DNS Retail (Russian: OOO «ДНС Ритейл», also known in English as CSN Retail LLC) is the owner of a Russian retail chain specialising in the sale of computers, electronics, and household goods, and also a manufacturer of computer hardware including laptops, tablets and smartphones. In 2019, it became the 6th-largest retail company in Russia, and in 2021, DNS was the 22nd-largest private company in Russia. As of 2021, there are more than 2,000 branches across Russia, and in May 2021, the first branches were opened in Kazakhstan. The company's headquarters are located in Vladivostok.

The general director of the company is Aleksei Popov. Popov is also the general director and co-owner of the parent company DNS Group.

History 

DNS (short for Digital Network System) was founded in 1998 in Vladivostok, after the founders' previous business specialising in corporate computer services ended in bankruptcy. The company initially sold computers assembled by hand inside a retail store.

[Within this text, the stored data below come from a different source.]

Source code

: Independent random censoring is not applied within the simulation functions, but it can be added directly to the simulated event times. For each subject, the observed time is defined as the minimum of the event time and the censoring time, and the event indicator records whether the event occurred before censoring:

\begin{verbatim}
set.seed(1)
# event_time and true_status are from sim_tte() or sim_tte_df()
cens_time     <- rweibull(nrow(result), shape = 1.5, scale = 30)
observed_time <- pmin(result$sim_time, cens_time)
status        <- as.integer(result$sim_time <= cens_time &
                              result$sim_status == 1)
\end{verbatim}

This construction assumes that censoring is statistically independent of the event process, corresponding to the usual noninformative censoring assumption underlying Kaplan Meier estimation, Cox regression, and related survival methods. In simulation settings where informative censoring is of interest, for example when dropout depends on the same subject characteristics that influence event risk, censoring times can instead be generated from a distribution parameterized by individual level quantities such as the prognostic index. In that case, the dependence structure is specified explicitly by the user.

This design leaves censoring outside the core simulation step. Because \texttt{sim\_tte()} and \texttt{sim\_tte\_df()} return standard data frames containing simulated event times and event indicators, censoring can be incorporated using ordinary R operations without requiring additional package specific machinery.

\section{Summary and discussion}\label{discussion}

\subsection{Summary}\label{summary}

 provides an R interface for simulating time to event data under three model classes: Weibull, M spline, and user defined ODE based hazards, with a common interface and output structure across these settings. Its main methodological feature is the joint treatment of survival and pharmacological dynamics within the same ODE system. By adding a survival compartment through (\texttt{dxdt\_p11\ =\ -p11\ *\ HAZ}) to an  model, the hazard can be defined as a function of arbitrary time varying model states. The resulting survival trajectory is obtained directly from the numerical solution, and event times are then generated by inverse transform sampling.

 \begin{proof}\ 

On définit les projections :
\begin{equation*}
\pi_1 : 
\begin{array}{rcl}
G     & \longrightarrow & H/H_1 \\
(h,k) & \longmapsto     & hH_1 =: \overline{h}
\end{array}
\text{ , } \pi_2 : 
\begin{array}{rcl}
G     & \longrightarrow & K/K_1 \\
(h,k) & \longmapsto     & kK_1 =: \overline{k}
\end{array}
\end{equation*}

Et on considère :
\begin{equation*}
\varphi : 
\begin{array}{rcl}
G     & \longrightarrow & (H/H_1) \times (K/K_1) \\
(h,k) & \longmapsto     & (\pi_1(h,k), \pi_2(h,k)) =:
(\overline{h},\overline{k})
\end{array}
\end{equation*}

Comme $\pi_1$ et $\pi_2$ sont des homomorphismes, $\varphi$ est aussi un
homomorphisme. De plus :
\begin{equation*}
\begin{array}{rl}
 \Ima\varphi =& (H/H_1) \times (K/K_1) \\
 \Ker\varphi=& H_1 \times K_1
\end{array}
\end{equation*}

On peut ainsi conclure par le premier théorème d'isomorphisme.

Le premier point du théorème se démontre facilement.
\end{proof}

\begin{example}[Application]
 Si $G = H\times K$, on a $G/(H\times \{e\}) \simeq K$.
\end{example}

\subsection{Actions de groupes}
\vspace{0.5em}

In 2005, the company began to expand its retail presence nationally, opening branches in Nakhodka and Khabarovsk. In 2006, a further branch was opened in Irkutsk. By 2009, there were DNS stores in cities across Russia, including Chita, Novosibirsk, Ekaterinburg and Rostov on Don. At the same time, further branches were opened in regions where the company already had a presence.

By July 2013, the chain consisted of more than 700 stores located in over 200 cities across Russia. In addition, the company owns 10 distribution sites, a computer and laptop manufacturing plant in Artyom, and computer assembly plants in Moscow Oblast and Novosibirsk.

In April 2014, the company acquired the Computer World retail chain (consisting of 21 stores in Saint Petersburg and a further 11 in the Northwestern Federal District). In March 2019, the company further acquired the St. Petersburg-based retail chain .

In May 2021, DNS expanded its retail network beyond Russia for the first time, opening branches in Kazakhstan.

Business activities 

In the first half of 2011, the company assembled 193,000 personal computers, making it the largest PC assembler in Russia. The company also produces laptops, desktop computers, monitors, smartphones, computer power supplies and computer accessories under the brands DNS, DEXP, and ZET Gaming.

Company structure 

The company was founded by 10 acquaintances and residents of Vladivostok, who had experience working in the computer industry. As of 2015, 9 of them continue to work for the company; the remaining founder died and passed his share of the company on to his family.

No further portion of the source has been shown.